[Stored data]
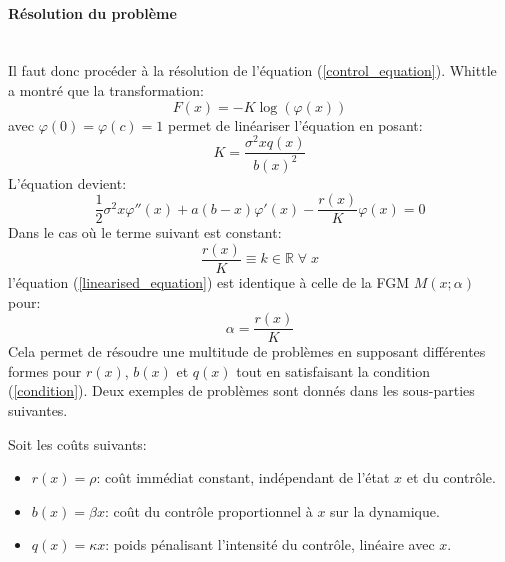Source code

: \paragraph{Résolution du problème}\phantom{}\\
Il faut donc procéder à la résolution de l'équation (\ref{control_equation}). Whittle~\cite{whittle1982} a montré que la transformation: 
\[F(x)=-K\log(\varphi(x))\]
avec $\varphi(0)=\varphi(c)=1$ permet de linéariser l'équation en posant:
\[
K=\frac{\sigma^2xq(x)}{{b(x)}^2}
\]
L'équation devient:
\begin{equation}\label{linearised_equation}
    \frac{1}{2}\sigma^2 x\varphi''(x) + a(b - x)\varphi'(x) - \frac{r(x)}{K}\varphi(x) = 0
\end{equation}
Dans le cas où le terme suivant est constant:
\begin{equation}\label{condition}
    \frac{r(x)}{K}\equiv k\in\mathds{R}\;\forall\;x
\end{equation}
l'équation (\ref{linearised_equation}) est identique à celle de la \acl{FGM} $M(x;\alpha)$ pour:
\[
\alpha=\frac{r(x)}{K}
\]
Cela permet de résoudre une multitude de problèmes en supposant différentes formes pour $r(x)$, $b(x)$ et $q(x)$ tout en satisfaisant la condition (\ref{condition}). 
Deux exemples de problèmes sont donnés dans les sous-parties suivantes.

Soit les coûts suivants:
\begin{itemize}
    \item $r(x) = \rho$: coût immédiat constant, indépendant de l'état $x$ et du contrôle.
    \item $b(x) = \beta x$: coût du contrôle proportionnel à $x$ sur la dynamique.
    \item $q(x) = \kappa x$: poids pénalisant l'intensité du contrôle, linéaire avec $x$.
\end{itemize}

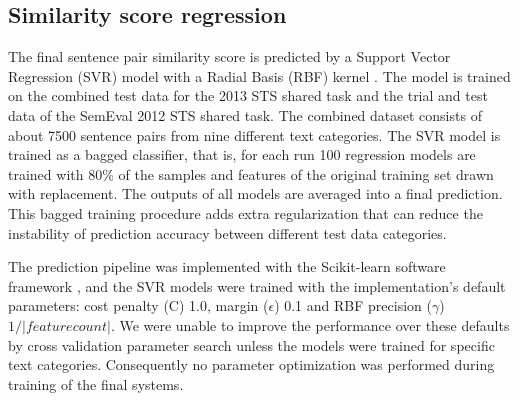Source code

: 
\subsection{Similarity score regression}
\label{sec:regression}

The final sentence pair similarity score is predicted by a Support Vector Regression (SVR) model with a Radial Basis (RBF) kernel \cite{VapnikEA:97}. The model is trained on the combined test data for the 2013 STS shared task and the trial and test data of the SemEval 2012 STS shared task. The combined dataset consists of about 7500 sentence pairs from nine different text categories. 
The SVR model is trained as a bagged classifier, that is, for each run 100 regression models are trained with 80\% of the samples and features of the original training set drawn with replacement. The outputs of all models are averaged into a final prediction. 
This bagged training procedure adds extra regularization that can reduce the instability of prediction accuracy between different test data categories. 

The prediction pipeline was implemented with the Scikit-learn software framework \cite{scikit-learn},
and the SVR models were trained with the implementation's default parameters:
cost penalty (C) 1.0, margin ($\epsilon$) 0.1 and RBF precision ($\gamma$) $1/|feature count|$. 
We were unable to improve the performance over these defaults by cross validation parameter search 
unless the models were trained for specific text categories. Consequently no parameter optimization was performed during training of the final systems.

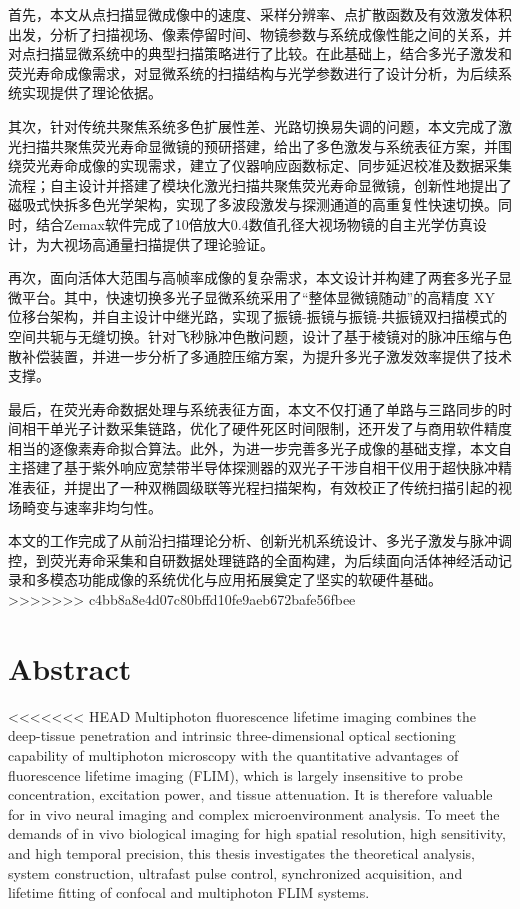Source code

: 首先，本文从点扫描显微成像中的速度、采样分辨率、点扩散函数及有效激发体积出发，分析了扫描视场、像素停留时间、物镜参数与系统成像性能之间的关系，并对点扫描显微系统中的典型扫描策略进行了比较。在此基础上，结合多光子激发和荧光寿命成像需求，对显微系统的扫描结构与光学参数进行了设计分析，为后续系统实现提供了理论依据。

其次，针对传统共聚焦系统多色扩展性差、光路切换易失调的问题，本文完成了激光扫描共聚焦荧光寿命显微镜的预研搭建，给出了多色激发与系统表征方案，并围绕荧光寿命成像的实现需求，建立了仪器响应函数标定、同步延迟校准及数据采集流程；自主设计并搭建了模块化激光扫描共聚焦荧光寿命显微镜，创新性地提出了磁吸式快拆多色光学架构，实现了多波段激发与探测通道的高重复性快速切换。同时，结合Zemax软件完成了10倍放大0.4数值孔径大视场物镜的自主光学仿真设计，为大视场高通量扫描提供了理论验证。

再次，面向活体大范围与高帧率成像的复杂需求，本文设计并构建了两套多光子显微平台。其中，快速切换多光子显微系统采用了``整体显微镜随动''的高精度 XY 位移台架构，并自主设计中继光路，实现了振镜-振镜与振镜-共振镜双扫描模式的空间共轭与无缝切换。针对飞秒脉冲色散问题，设计了基于棱镜对的脉冲压缩与色散补偿装置，并进一步分析了多通腔压缩方案，为提升多光子激发效率提供了技术支撑。

最后，在荧光寿命数据处理与系统表征方面，本文不仅打通了单路与三路同步的时间相干单光子计数采集链路，优化了硬件死区时间限制，还开发了与商用软件精度相当的逐像素寿命拟合算法。此外，为进一步完善多光子成像的基础支撑，本文自主搭建了基于紫外响应宽禁带半导体探测器的双光子干涉自相干仪用于超快脉冲精准表征，并提出了一种双椭圆级联等光程扫描架构，有效校正了传统扫描引起的视场畸变与速率非均匀性。

本文的工作完成了从前沿扫描理论分析、创新光机系统设计、多光子激发与脉冲调控，到荧光寿命采集和自研数据处理链路的全面构建，为后续面向活体神经活动记录和多模态功能成像的系统优化与应用拓展奠定了坚实的软硬件基础。
>>>>>>> c4bb8a8e4d07c80bffd10fe9aeb672bafe56fbee

\intobmk\chapter*{Abstract}%
<<<<<<< HEAD
Multiphoton fluorescence lifetime imaging combines the deep-tissue penetration and intrinsic three-dimensional optical sectioning capability of multiphoton microscopy with the quantitative advantages of fluorescence lifetime imaging (FLIM), which is largely insensitive to probe concentration, excitation power, and tissue attenuation. It is therefore valuable for in vivo neural imaging and complex microenvironment analysis. To meet the demands of in vivo biological imaging for high spatial resolution, high sensitivity, and high temporal precision, this thesis investigates the theoretical analysis, system construction, ultrafast pulse control, synchronized acquisition, and lifetime fitting of confocal and multiphoton FLIM systems.

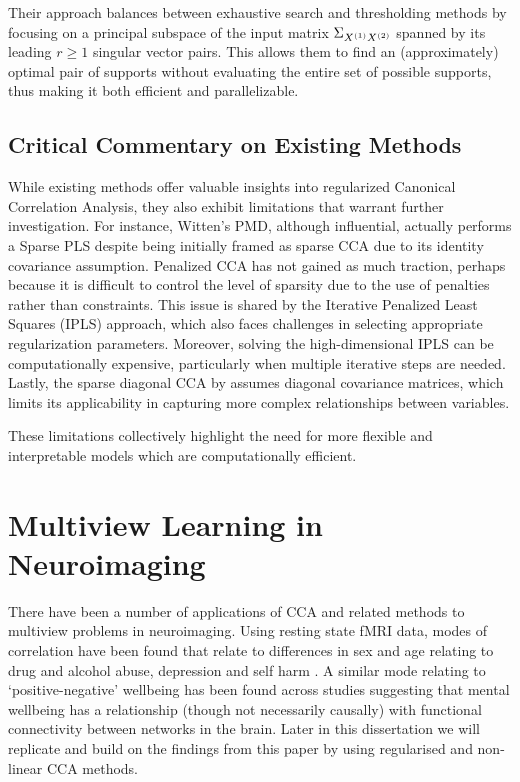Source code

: Their approach balances between exhaustive search and thresholding methods by focusing on a principal subspace of the input matrix $\Sigma_{X^{(1)}X^{(2)}}$ spanned by its leading \( r \geq 1 \) singular vector pairs.
This allows them to find an (approximately) optimal pair of supports without evaluating the entire set of possible supports, thus making it both efficient and parallelizable.

\subsection{Critical Commentary on Existing Methods}

While existing methods offer valuable insights into regularized Canonical Correlation Analysis, they also exhibit limitations that warrant further investigation.
For instance, Witten's PMD, although influential, actually performs a Sparse PLS despite being initially framed as sparse CCA due to its identity covariance assumption. Penalized CCA \cite{parkhomenko2009sparse} has not gained as much traction, perhaps because it is difficult to control the level of sparsity due to the use of penalties rather than constraints.
This issue is shared by the Iterative Penalized Least Squares (IPLS) approach, which also faces challenges in selecting appropriate regularization parameters.
Moreover, solving the high-dimensional IPLS can be computationally expensive, particularly when multiple iterative steps are needed. Lastly, the sparse diagonal CCA by \cite{asteris2016simple} assumes diagonal covariance matrices, which limits its applicability in capturing more complex relationships between variables.

These limitations collectively highlight the need for more flexible and interpretable models which are
computationally efficient.

\section{Multiview Learning in Neuroimaging}

There have been a number of applications of CCA and related methods to multiview problems in neuroimaging.
Using resting state fMRI data, modes of correlation have been found that relate to differences in sex and age relating to drug and alcohol abuse, depression and self harm \cite{mihalik2019brain}.
A similar mode relating to `positive-negative' wellbeing has been found across studies \cite{smith2015positive} suggesting that mental wellbeing has a relationship (though not necessarily causally) with functional connectivity between networks in the brain.
Later in this dissertation we will replicate and build on the findings from this paper by using regularised and non-linear CCA methods.

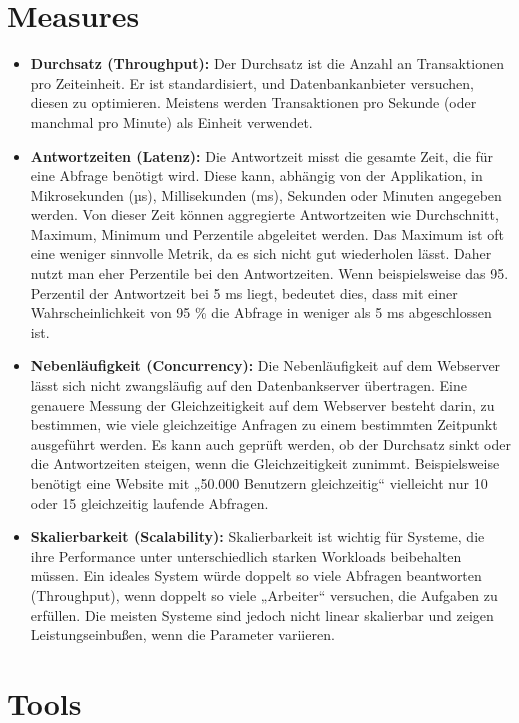 \section{Measures}
\begin{itemize}[label={--}]
    \item \textbf{Durchsatz (Throughput):} Der Durchsatz ist die Anzahl an Transaktionen pro Zeiteinheit.
    Er ist standardisiert, und Datenbankanbieter versuchen, diesen zu optimieren.
    Meistens werden Transaktionen pro Sekunde (oder manchmal pro Minute) als Einheit verwendet.
    \item \textbf{Antwortzeiten (Latenz):} Die Antwortzeit misst die gesamte Zeit, die für eine Abfrage benötigt wird.
    Diese kann, abhängig von der Applikation, in Mikrosekunden (µs), Millisekunden (ms), Sekunden oder Minuten angegeben werden.
    Von dieser Zeit können aggregierte Antwortzeiten wie Durchschnitt, Maximum, Minimum und Perzentile abgeleitet werden.
    Das Maximum ist oft eine weniger sinnvolle Metrik, da es sich nicht gut wiederholen lässt.
    Daher nutzt man eher Perzentile bei den Antwortzeiten.
    Wenn beispielsweise das 95. Perzentil der Antwortzeit bei 5 ms liegt, bedeutet dies, dass mit einer Wahrscheinlichkeit von 95 \% die Abfrage in weniger als 5 ms abgeschlossen ist.
    \item \textbf{Nebenläufigkeit (Concurrency):} Die Nebenläufigkeit auf dem Webserver lässt sich nicht zwangsläufig auf den Datenbankserver übertragen.
    Eine genauere Messung der Gleichzeitigkeit auf dem Webserver besteht darin, zu bestimmen, wie viele gleichzeitige Anfragen zu einem bestimmten Zeitpunkt ausgeführt werden.
    Es kann auch geprüft werden, ob der Durchsatz sinkt oder die Antwortzeiten steigen, wenn die Gleichzeitigkeit zunimmt.
    Beispielsweise benötigt eine Website mit „50.000 Benutzern gleichzeitig“ vielleicht nur 10 oder 15 gleichzeitig laufende Abfragen.
    \item \textbf{Skalierbarkeit (Scalability):} Skalierbarkeit ist wichtig für Systeme, die ihre Performance unter unterschiedlich starken Workloads beibehalten müssen.
    Ein ideales System würde doppelt so viele Abfragen beantworten (Throughput), wenn doppelt so viele „Arbeiter“ versuchen, die Aufgaben zu erfüllen.
    Die meisten Systeme sind jedoch nicht linear skalierbar und zeigen Leistungseinbußen, wenn die Parameter variieren.
\end{itemize}

\section{Tools}\label{sec:tools}
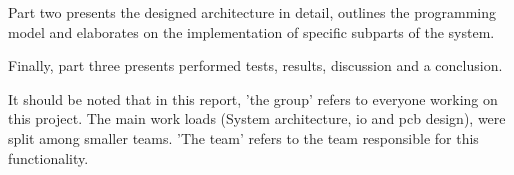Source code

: Part two presents the designed architecture in detail, outlines the programming model and elaborates on the implementation of specific subparts of the system.

Finally, part three presents performed tests, results, discussion and a conclusion.

It should be noted that in this report, 'the group' refers to everyone working on this project. The main work loads (System architecture, \gls{io} and \gls{pcb} design), were split among smaller teams. 'The team' refers to the team responsible for this functionality.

▸ **Exercise details**: Retype exactly the line with "of the system." and each line after it until the records end, and include no other line.

▸ **Task output**:
: Part two presents the designed architecture in detail, outlines the programming model and elaborates on the implementation of specific subparts of the system.

Finally, part three presents performed tests, results, discussion and a conclusion.

It should be noted that in this report, 'the group' refers to everyone working on this project. The main work loads (System architecture, \gls{io} and \gls{pcb} design), were split among smaller teams. 'The team' refers to the team responsible for this functionality.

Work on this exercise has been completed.